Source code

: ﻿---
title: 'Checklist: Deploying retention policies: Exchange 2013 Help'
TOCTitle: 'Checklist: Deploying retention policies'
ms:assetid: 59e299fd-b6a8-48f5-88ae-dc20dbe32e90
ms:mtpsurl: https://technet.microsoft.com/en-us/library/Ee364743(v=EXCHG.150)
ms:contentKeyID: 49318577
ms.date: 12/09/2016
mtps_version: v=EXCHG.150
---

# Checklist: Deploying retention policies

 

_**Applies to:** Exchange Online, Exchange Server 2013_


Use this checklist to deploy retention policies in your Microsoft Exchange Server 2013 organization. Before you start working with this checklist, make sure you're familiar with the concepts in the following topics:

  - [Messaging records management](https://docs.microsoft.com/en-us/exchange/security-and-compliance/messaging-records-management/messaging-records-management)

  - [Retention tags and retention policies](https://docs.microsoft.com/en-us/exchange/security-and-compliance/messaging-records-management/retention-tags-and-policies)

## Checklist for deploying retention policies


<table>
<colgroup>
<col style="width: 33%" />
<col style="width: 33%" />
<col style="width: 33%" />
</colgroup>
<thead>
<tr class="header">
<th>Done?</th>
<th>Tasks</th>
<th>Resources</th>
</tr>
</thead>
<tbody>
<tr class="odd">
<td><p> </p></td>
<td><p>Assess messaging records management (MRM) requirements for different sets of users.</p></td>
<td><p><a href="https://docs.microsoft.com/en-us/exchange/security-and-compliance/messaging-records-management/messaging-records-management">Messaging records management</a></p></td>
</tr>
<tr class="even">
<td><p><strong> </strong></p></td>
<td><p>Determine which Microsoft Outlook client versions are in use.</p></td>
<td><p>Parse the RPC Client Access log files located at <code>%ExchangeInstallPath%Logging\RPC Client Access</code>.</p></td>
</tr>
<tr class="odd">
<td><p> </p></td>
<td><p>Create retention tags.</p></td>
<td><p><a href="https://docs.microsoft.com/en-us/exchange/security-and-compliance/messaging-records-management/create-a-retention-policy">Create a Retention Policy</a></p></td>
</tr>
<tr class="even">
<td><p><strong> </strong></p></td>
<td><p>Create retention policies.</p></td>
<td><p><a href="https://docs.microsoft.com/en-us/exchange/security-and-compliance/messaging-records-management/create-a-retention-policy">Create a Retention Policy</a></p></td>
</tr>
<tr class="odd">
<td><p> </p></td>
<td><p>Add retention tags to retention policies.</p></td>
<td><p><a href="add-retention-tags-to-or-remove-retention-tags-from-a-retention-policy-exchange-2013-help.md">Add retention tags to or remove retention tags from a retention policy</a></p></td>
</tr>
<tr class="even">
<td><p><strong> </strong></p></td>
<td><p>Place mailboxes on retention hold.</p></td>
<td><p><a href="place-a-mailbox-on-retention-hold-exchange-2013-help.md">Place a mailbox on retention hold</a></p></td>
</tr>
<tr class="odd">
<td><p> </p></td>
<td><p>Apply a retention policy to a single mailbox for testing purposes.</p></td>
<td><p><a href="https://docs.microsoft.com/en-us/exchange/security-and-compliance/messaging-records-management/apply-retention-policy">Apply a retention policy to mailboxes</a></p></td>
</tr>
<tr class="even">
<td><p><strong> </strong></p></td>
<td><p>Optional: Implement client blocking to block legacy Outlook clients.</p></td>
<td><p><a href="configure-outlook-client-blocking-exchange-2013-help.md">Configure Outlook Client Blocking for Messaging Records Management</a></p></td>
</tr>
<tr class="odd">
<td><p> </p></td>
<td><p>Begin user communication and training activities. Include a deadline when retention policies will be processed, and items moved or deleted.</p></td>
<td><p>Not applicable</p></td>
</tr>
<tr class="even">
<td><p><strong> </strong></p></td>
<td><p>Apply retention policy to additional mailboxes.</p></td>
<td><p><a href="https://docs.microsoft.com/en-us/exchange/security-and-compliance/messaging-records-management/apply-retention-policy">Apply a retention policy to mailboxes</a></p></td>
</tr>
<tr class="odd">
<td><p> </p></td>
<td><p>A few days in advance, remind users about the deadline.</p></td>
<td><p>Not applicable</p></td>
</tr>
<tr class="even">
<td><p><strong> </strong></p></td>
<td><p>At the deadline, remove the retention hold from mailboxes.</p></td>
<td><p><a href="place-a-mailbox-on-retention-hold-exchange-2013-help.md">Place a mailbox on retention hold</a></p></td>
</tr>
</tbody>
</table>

════════════════════

The problem: A verbatim transcription of all the entries above is required.

Solution:
Source code

: ﻿---
title: 'Checklist: Deploying retention policies: Exchange 2013 Help'
TOCTitle: 'Checklist: Deploying retention policies'
ms:assetid: 59e299fd-b6a8-48f5-88ae-dc20dbe32e90
ms:mtpsurl: https://technet.microsoft.com/en-us/library/Ee364743(v=EXCHG.150)
ms:contentKeyID: 49318577
ms.date: 12/09/2016
mtps_version: v=EXCHG.150
---

# Checklist: Deploying retention policies

 

_**Applies to:** Exchange Online, Exchange Server 2013_


Use this checklist to deploy retention policies in your Microsoft Exchange Server 2013 organization. Before you start working with this checklist, make sure you're familiar with the concepts in the following topics:

  - [Messaging records management](https://docs.microsoft.com/en-us/exchange/security-and-compliance/messaging-records-management/messaging-records-management)

  - [Retention tags and retention policies](https://docs.microsoft.com/en-us/exchange/security-and-compliance/messaging-records-management/retention-tags-and-policies)

## Checklist for deploying retention policies


<table>
<colgroup>
<col style="width: 33%" />
<col style="width: 33%" />
<col style="width: 33%" />
</colgroup>
<thead>
<tr class="header">
<th>Done?</th>
<th>Tasks</th>
<th>Resources</th>
</tr>
</thead>
<tbody>
<tr class="odd">
<td><p> </p></td>
<td><p>Assess messaging records management (MRM) requirements for different sets of users.</p></td>
<td><p><a href="https://docs.microsoft.com/en-us/exchange/security-and-compliance/messaging-records-management/messaging-records-management">Messaging records management</a></p></td>
</tr>
<tr class="even">
<td><p><strong> </strong></p></td>
<td><p>Determine which Microsoft Outlook client versions are in use.</p></td>
<td><p>Parse the RPC Client Access log files located at <code>%ExchangeInstallPath%Logging\RPC Client Access</code>.</p></td>
</tr>
<tr class="odd">
<td><p> </p></td>
<td><p>Create retention tags.</p></td>
<td><p><a href="https://docs.microsoft.com/en-us/exchange/security-and-compliance/messaging-records-management/create-a-retention-policy">Create a Retention Policy</a></p></td>
</tr>
<tr class="even">
<td><p><strong> </strong></p></td>
<td><p>Create retention policies.</p></td>
<td><p><a href="https://docs.microsoft.com/en-us/exchange/security-and-compliance/messaging-records-management/create-a-retention-policy">Create a Retention Policy</a></p></td>
</tr>
<tr class="odd">
<td><p> </p></td>
<td><p>Add retention tags to retention policies.</p></td>
<td><p><a href="add-retention-tags-to-or-remove-retention-tags-from-a-retention-policy-exchange-2013-help.md">Add retention tags to or remove retention tags from a retention policy</a></p></td>
</tr>
<tr class="even">
<td><p><strong> </strong></p></td>
<td><p>Place mailboxes on retention hold.</p></td>
<td><p><a href="place-a-mailbox-on-retention-hold-exchange-2013-help.md">Place a mailbox on retention hold</a></p></td>
</tr>
<tr class="odd">
<td><p> </p></td>
<td><p>Apply a retention policy to a single mailbox for testing purposes.</p></td>
<td><p><a href="https://docs.microsoft.com/en-us/exchange/security-and-compliance/messaging-records-management/apply-retention-policy">Apply a retention policy to mailboxes</a></p></td>
</tr>
<tr class="even">
<td><p><strong> </strong></p></td>
<td><p>Optional: Implement client blocking to block legacy Outlook clients.</p></td>
<td><p><a href="configure-outlook-client-blocking-exchange-2013-help.md">Configure Outlook Client Blocking for Messaging Records Management</a></p></td>
</tr>
<tr class="odd">
<td><p> </p></td>
<td><p>Begin user communication and training activities. Include a deadline when retention policies will be processed, and items moved or deleted.</p></td>
<td><p>Not applicable</p></td>
</tr>
<tr class="even">
<td><p><strong> </strong></p></td>
<td><p>Apply retention policy to additional mailboxes.</p></td>
<td><p><a href="https://docs.microsoft.com/en-us/exchange/security-and-compliance/messaging-records-management/apply-retention-policy">Apply a retention policy to mailboxes</a></p></td>
</tr>
<tr class="odd">
<td><p> </p></td>
<td><p>A few days in advance, remind users about the deadline.</p></td>
<td><p>Not applicable</p></td>
</tr>
<tr class="even">
<td><p><strong> </strong></p></td>
<td><p>At the deadline, remove the retention hold from mailboxes.</p></td>
<td><p><a href="place-a-mailbox-on-retention-hold-exchange-2013-help.md">Place a mailbox on retention hold</a></p></td>
</tr>
</tbody>
</table>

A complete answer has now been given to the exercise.